Repo Rate Cuts By RBI Helpful, More Cuts Required: Citi, Goldman
The cut in cash reserve ratio (CRR) and statutory liquidity ratio (SLR) by the RBI is seen by experts as a positive move while financial entities Goldman Sachs and Citigroup Global stated that more needs to be done. The reserve bank of India, on Saturday, cut mandatory cash deposits, banks need to keep with the RBI by 100 basis points (bps) and the short term lending rate by 50 basis points.
The Citigroup Global markets report stated, "Globally things have been improving, risk appetite may take a while to normalize and thus one could expect continued RBI intervention.This, coupled with not-so encouraging sales over festive period and the near halving of non-bank funds, makes the likelihood of further CRR/SLR/repo rate cuts inevitable".
The Vice President -Asia Economics Research at Goldman Sachs, Tushar Poddar commented on the cuts stating "This shows that the RBI is reacting to pressures in money markets rather than pre-empting them......We now expect the repo rate to be cut by an additional 200-250 bps by mid 2009, which we think will be the trough of activity, with most of the rate cutting front-loaded as inflation continues to fall sharply".
With regard to liquidity, Rohini Malkani, Economist at Citi India spoke about, "The possibility of accessing temporary dollar liquidity support from international institution to boost dollar liquidity" as well as easing capital norms further.

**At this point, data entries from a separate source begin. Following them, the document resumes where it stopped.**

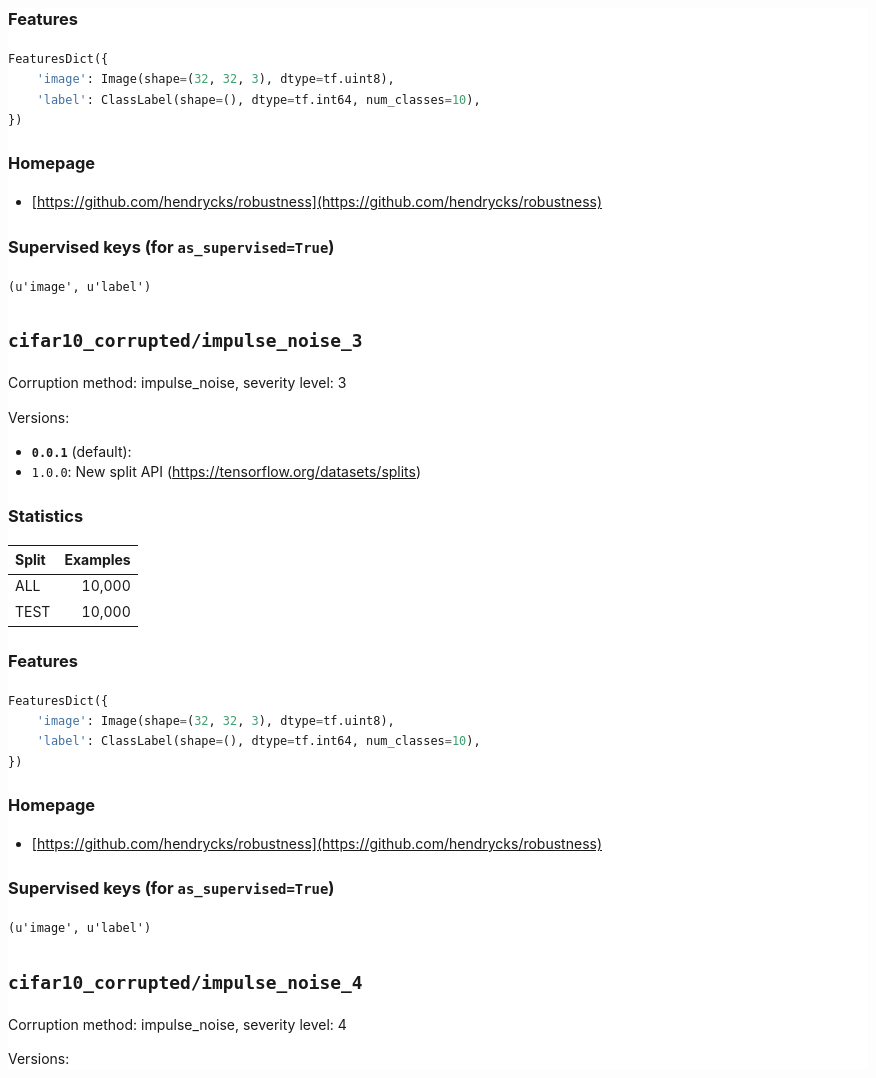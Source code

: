 ### Features
```python
FeaturesDict({
    'image': Image(shape=(32, 32, 3), dtype=tf.uint8),
    'label': ClassLabel(shape=(), dtype=tf.int64, num_classes=10),
})
```

### Homepage

*   [https://github.com/hendrycks/robustness](https://github.com/hendrycks/robustness)

### Supervised keys (for `as_supervised=True`)
`(u'image', u'label')`

## `cifar10_corrupted/impulse_noise_3`

Corruption method: impulse_noise, severity level: 3

Versions:

*   **`0.0.1`** (default):
*   `1.0.0`: New split API (https://tensorflow.org/datasets/splits)

### Statistics

Split | Examples
:---- | -------:
ALL   | 10,000
TEST  | 10,000

### Features
```python
FeaturesDict({
    'image': Image(shape=(32, 32, 3), dtype=tf.uint8),
    'label': ClassLabel(shape=(), dtype=tf.int64, num_classes=10),
})
```

### Homepage

*   [https://github.com/hendrycks/robustness](https://github.com/hendrycks/robustness)

### Supervised keys (for `as_supervised=True`)
`(u'image', u'label')`

## `cifar10_corrupted/impulse_noise_4`

Corruption method: impulse_noise, severity level: 4

Versions:
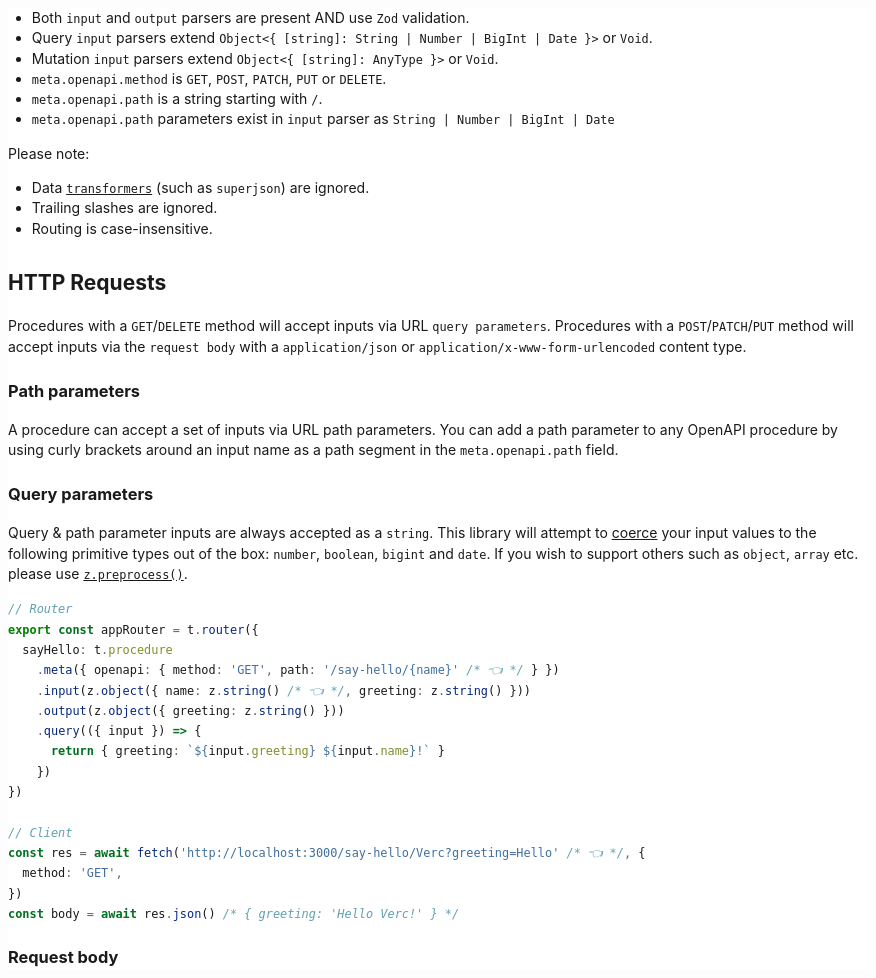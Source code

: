 - Both `input` and `output` parsers are present AND use `Zod` validation.
- Query `input` parsers extend `Object<{ [string]: String | Number | BigInt | Date }>` or `Void`.
- Mutation `input` parsers extend `Object<{ [string]: AnyType }>` or `Void`.
- `meta.openapi.method` is `GET`, `POST`, `PATCH`, `PUT` or `DELETE`.
- `meta.openapi.path` is a string starting with `/`.
- `meta.openapi.path` parameters exist in `input` parser as `String | Number | BigInt | Date`

Please note:

- Data [`transformers`](https://trpc.io/docs/data-transformers) (such as `superjson`) are ignored.
- Trailing slashes are ignored.
- Routing is case-insensitive.

## HTTP Requests

Procedures with a `GET`/`DELETE` method will accept inputs via URL `query parameters`. Procedures with a `POST`/`PATCH`/`PUT` method will accept inputs via the `request body` with a `application/json` or `application/x-www-form-urlencoded` content type.

### Path parameters

A procedure can accept a set of inputs via URL path parameters. You can add a path parameter to any OpenAPI procedure by using curly brackets around an input name as a path segment in the `meta.openapi.path` field.

### Query parameters

Query & path parameter inputs are always accepted as a `string`. This library will attempt to [coerce](https://github.com/colinhacks/zod#coercion-for-primitives) your input values to the following primitive types out of the box: `number`, `boolean`, `bigint` and `date`. If you wish to support others such as `object`, `array` etc. please use [`z.preprocess()`](https://github.com/colinhacks/zod#preprocess).

```typescript
// Router
export const appRouter = t.router({
  sayHello: t.procedure
    .meta({ openapi: { method: 'GET', path: '/say-hello/{name}' /* 👈 */ } })
    .input(z.object({ name: z.string() /* 👈 */, greeting: z.string() }))
    .output(z.object({ greeting: z.string() }))
    .query(({ input }) => {
      return { greeting: `${input.greeting} ${input.name}!` }
    })
})

// Client
const res = await fetch('http://localhost:3000/say-hello/Verc?greeting=Hello' /* 👈 */, {
  method: 'GET',
})
const body = await res.json() /* { greeting: 'Hello Verc!' } */
```

### Request body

Tushar Poddar further said "We expect the banks to gradually lower, first the deposits and then the lending rates only by 50-100 bps, not least due to moral suasion and pressure from the RBI and Government, particularly on public sector banks.......The rate cut will eventually lead to a softer interest rate environment and it will help mitigate the slowdown in credit due to high risk and thereby growth".